Task statement: Go through the material and copy every line in which "Readonly" appears.

Records for this exercise:
==========

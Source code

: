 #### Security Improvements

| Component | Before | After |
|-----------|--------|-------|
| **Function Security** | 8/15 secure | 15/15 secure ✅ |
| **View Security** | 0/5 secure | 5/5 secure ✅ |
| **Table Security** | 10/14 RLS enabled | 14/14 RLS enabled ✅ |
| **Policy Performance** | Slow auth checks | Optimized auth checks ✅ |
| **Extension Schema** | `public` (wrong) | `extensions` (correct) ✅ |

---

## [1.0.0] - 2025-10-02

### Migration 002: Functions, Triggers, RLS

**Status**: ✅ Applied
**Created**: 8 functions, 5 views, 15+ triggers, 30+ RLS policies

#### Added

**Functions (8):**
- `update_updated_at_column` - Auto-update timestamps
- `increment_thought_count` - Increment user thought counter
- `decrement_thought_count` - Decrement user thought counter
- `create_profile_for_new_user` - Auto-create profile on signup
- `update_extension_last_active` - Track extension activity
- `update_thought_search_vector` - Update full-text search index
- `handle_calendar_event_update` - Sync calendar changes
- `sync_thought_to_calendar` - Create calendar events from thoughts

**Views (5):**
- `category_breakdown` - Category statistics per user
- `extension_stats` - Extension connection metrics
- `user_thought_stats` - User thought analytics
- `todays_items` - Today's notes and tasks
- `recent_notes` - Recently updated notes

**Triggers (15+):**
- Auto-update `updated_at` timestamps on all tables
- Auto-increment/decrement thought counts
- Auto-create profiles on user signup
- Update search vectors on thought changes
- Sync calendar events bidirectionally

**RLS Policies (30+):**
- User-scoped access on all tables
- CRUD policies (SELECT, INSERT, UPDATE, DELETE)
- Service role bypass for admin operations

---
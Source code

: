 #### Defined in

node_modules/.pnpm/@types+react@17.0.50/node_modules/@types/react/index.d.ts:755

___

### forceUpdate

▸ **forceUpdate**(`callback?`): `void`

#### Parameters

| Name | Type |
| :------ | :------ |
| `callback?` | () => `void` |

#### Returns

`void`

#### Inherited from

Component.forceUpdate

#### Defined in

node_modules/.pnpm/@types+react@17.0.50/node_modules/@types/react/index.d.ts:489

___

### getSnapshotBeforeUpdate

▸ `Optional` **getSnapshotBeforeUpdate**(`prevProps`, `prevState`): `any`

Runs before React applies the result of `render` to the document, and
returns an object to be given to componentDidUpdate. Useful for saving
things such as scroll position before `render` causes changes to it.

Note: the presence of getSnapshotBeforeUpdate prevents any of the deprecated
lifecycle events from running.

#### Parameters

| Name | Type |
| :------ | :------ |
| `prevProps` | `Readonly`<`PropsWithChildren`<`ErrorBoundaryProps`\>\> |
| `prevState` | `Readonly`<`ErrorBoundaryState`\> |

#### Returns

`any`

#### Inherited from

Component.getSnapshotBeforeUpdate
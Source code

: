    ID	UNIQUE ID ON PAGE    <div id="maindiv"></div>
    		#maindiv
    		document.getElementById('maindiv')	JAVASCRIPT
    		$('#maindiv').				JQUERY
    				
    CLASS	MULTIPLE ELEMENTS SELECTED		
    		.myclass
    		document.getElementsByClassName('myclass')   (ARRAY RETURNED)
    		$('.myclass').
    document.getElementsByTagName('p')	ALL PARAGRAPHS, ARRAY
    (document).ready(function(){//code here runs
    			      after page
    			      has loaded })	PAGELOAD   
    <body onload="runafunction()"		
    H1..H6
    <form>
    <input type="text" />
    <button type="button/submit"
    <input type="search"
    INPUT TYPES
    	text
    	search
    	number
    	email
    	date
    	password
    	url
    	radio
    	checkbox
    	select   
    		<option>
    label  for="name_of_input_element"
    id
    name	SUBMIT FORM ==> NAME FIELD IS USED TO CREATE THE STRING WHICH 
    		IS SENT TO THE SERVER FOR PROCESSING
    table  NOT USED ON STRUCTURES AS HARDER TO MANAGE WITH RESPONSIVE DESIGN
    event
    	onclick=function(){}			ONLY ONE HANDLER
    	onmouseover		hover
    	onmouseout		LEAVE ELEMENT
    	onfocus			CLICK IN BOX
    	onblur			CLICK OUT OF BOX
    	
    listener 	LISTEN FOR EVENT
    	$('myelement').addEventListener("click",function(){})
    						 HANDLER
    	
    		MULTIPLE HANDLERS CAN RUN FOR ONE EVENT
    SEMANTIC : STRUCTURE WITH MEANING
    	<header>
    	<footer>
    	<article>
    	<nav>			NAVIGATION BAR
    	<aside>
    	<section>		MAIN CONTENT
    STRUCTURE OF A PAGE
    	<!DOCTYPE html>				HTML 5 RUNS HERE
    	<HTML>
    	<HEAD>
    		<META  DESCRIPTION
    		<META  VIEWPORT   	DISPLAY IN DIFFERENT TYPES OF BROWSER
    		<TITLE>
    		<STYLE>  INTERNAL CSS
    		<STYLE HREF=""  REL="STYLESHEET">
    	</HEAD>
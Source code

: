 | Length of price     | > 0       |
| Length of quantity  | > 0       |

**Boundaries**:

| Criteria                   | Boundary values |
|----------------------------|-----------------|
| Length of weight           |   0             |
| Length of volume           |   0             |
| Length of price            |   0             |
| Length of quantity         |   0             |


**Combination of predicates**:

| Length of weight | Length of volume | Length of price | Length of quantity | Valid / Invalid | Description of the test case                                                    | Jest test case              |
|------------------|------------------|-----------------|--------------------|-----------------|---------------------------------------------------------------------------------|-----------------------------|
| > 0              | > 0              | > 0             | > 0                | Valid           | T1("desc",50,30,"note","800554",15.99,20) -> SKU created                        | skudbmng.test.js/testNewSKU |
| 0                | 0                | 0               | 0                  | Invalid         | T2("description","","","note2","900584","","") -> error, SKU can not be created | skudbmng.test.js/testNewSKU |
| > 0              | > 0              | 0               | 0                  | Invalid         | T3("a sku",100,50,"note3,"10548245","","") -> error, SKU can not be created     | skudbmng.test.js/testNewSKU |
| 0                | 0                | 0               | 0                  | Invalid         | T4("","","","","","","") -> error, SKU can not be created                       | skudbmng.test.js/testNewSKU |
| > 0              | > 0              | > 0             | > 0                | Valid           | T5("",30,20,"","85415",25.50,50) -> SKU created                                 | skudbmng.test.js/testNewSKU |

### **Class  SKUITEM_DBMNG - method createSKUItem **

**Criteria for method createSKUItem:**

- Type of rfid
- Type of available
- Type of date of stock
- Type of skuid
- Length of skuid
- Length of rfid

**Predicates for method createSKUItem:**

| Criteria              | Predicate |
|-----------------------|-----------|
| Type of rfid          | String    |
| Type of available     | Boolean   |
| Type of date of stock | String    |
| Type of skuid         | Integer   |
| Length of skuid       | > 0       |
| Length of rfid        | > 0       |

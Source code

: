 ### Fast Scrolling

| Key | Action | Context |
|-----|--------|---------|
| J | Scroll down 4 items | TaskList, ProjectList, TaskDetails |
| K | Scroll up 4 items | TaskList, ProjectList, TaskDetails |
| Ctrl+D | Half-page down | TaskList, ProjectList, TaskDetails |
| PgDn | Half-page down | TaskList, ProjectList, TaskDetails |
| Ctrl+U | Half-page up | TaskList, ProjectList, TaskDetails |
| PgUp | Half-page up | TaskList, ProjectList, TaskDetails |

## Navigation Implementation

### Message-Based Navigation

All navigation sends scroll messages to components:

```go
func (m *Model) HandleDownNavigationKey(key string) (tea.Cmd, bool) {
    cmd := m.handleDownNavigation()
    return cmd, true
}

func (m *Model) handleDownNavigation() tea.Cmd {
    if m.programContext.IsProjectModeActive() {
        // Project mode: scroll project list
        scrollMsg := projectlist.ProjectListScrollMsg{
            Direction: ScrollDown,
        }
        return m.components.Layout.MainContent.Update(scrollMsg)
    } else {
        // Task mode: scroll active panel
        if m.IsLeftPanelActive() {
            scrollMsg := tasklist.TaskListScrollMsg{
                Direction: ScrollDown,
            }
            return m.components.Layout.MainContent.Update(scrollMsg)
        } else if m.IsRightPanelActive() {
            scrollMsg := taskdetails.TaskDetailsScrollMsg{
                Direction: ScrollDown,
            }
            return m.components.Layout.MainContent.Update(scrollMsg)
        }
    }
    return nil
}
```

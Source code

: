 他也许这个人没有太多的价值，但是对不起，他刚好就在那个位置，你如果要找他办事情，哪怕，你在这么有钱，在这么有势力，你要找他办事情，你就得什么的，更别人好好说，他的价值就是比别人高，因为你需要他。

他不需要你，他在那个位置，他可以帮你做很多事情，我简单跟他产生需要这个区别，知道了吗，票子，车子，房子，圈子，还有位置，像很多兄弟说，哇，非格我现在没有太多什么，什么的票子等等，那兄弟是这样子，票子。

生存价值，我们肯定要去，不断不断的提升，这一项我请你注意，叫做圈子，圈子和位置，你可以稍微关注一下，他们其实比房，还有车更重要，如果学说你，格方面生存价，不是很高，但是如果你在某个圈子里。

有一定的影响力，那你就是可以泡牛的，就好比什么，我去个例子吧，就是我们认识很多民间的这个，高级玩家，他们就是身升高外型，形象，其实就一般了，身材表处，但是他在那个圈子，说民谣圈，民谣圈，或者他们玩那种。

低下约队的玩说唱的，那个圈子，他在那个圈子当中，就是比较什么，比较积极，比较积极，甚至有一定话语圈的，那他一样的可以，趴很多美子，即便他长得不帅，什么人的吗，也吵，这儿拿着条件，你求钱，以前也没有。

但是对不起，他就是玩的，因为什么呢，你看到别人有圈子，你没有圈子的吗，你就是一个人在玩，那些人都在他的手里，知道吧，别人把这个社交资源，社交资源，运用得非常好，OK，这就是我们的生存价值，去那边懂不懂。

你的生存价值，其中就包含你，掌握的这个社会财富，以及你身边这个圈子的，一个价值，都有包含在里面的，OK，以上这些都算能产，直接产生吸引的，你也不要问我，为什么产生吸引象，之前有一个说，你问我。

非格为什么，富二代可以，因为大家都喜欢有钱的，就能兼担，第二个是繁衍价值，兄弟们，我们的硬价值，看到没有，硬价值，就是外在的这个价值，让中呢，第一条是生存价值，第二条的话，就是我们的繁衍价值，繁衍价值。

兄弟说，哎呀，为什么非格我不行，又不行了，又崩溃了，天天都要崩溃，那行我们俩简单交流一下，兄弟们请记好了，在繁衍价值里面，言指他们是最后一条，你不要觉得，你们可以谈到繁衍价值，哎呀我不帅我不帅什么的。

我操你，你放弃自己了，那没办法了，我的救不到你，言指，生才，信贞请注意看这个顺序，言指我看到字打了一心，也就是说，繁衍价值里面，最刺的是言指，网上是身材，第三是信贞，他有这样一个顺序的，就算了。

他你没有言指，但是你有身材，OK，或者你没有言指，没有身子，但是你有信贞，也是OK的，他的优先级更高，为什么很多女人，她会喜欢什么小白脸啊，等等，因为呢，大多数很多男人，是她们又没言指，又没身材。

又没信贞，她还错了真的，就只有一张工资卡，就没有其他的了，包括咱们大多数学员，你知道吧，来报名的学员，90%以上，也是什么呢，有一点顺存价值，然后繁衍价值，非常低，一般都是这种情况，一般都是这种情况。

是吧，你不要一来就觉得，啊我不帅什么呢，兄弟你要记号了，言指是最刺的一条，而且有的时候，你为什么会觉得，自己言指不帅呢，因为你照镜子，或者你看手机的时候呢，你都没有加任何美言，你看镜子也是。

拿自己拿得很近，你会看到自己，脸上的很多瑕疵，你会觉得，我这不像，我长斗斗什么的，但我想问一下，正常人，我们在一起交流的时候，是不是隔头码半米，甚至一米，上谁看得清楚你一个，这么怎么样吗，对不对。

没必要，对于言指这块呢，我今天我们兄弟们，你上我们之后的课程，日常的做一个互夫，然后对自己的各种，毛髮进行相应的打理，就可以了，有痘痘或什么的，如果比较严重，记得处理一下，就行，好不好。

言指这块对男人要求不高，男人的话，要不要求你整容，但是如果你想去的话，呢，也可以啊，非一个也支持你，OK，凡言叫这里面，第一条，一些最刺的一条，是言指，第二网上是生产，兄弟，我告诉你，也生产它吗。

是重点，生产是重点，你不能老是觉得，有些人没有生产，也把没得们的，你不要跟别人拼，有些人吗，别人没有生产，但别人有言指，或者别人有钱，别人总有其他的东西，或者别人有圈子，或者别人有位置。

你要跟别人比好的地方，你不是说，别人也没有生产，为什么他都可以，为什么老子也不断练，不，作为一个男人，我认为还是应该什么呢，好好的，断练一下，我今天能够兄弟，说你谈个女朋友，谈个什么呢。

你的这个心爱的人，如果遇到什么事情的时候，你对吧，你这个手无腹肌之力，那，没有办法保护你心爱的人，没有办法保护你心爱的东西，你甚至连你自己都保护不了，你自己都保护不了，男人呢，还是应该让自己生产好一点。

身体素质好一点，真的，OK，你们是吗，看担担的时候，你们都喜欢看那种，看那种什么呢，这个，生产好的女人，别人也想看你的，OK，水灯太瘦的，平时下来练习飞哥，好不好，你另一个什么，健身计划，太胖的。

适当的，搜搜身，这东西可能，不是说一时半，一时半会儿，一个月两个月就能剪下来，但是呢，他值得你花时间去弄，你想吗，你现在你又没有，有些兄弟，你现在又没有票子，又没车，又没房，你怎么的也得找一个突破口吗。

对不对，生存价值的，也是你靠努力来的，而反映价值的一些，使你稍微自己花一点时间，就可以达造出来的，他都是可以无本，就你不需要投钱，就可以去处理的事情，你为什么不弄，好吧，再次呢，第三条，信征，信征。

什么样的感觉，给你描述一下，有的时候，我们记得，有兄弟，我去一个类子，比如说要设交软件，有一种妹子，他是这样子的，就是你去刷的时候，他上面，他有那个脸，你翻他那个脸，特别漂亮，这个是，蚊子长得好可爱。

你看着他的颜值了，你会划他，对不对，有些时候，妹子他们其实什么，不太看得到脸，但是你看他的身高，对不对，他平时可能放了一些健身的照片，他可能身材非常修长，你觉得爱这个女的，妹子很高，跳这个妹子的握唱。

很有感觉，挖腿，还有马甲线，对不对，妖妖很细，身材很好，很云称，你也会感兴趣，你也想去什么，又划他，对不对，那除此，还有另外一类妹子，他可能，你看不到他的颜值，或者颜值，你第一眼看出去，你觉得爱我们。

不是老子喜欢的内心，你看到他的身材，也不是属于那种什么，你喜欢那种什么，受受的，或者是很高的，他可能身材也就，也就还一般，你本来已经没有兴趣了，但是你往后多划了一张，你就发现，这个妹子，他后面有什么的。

==========

Solution:
| `prevProps` | `Readonly`<`PropsWithChildren`<`ErrorBoundaryProps`\>\> |
| `prevState` | `Readonly`<`ErrorBoundaryState`\> |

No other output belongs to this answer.